Dataset content —
BEGIN

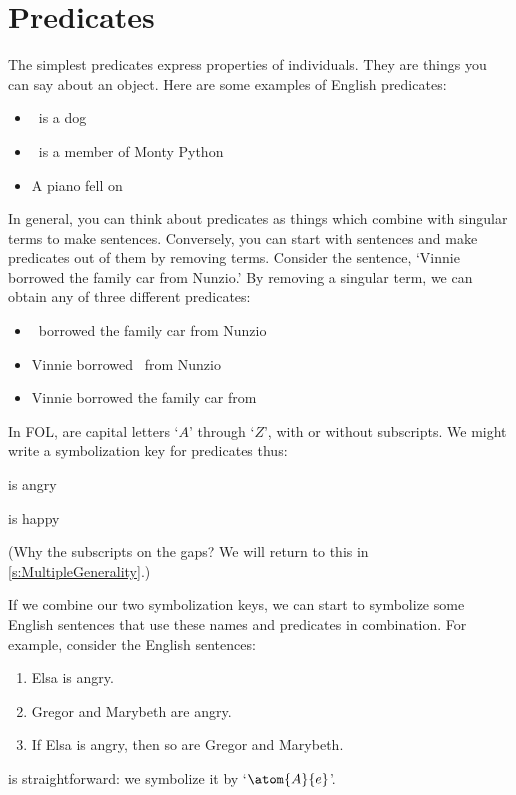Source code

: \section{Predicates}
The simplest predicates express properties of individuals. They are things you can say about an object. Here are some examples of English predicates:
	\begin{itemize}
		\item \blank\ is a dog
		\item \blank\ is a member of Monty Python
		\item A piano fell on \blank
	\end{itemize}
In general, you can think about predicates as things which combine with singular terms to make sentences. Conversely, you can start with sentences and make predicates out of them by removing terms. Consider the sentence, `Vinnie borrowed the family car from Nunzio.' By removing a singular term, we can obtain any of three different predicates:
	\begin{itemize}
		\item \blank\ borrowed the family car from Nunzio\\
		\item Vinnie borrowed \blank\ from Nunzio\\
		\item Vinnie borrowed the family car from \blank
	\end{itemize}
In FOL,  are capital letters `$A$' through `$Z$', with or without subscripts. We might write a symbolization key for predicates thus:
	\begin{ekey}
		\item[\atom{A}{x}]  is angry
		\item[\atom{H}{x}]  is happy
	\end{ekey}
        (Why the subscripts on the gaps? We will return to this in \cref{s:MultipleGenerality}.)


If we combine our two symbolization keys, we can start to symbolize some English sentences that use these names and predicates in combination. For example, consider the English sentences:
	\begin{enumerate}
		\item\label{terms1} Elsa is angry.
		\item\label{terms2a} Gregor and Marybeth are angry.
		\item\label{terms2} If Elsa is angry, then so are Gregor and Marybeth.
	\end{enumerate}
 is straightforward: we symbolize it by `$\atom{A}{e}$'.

END

The problem — Make an exact copy of the lines from the top of the material through the line with "Marybeth are angry.", pictures excluded.

Written answer —
Source code

: \section{Predicates}
The simplest predicates express properties of individuals. They are things you can say about an object. Here are some examples of English predicates:
	\begin{itemize}
		\item \blank\ is a dog
		\item \blank\ is a member of Monty Python
		\item A piano fell on \blank
	\end{itemize}
In general, you can think about predicates as things which combine with singular terms to make sentences. Conversely, you can start with sentences and make predicates out of them by removing terms. Consider the sentence, `Vinnie borrowed the family car from Nunzio.' By removing a singular term, we can obtain any of three different predicates:
	\begin{itemize}
		\item \blank\ borrowed the family car from Nunzio\\
		\item Vinnie borrowed \blank\ from Nunzio\\
		\item Vinnie borrowed the family car from \blank
	\end{itemize}
In FOL,  are capital letters `$A$' through `$Z$', with or without subscripts. We might write a symbolization key for predicates thus:
	\begin{ekey}
		\item[\atom{A}{x}]  is angry
		\item[\atom{H}{x}]  is happy
	\end{ekey}
        (Why the subscripts on the gaps? We will return to this in \cref{s:MultipleGenerality}.)


If we combine our two symbolization keys, we can start to symbolize some English sentences that use these names and predicates in combination. For example, consider the English sentences:
	\begin{enumerate}
		\item\label{terms1} Elsa is angry.
		\item\label{terms2a} Gregor and Marybeth are angry.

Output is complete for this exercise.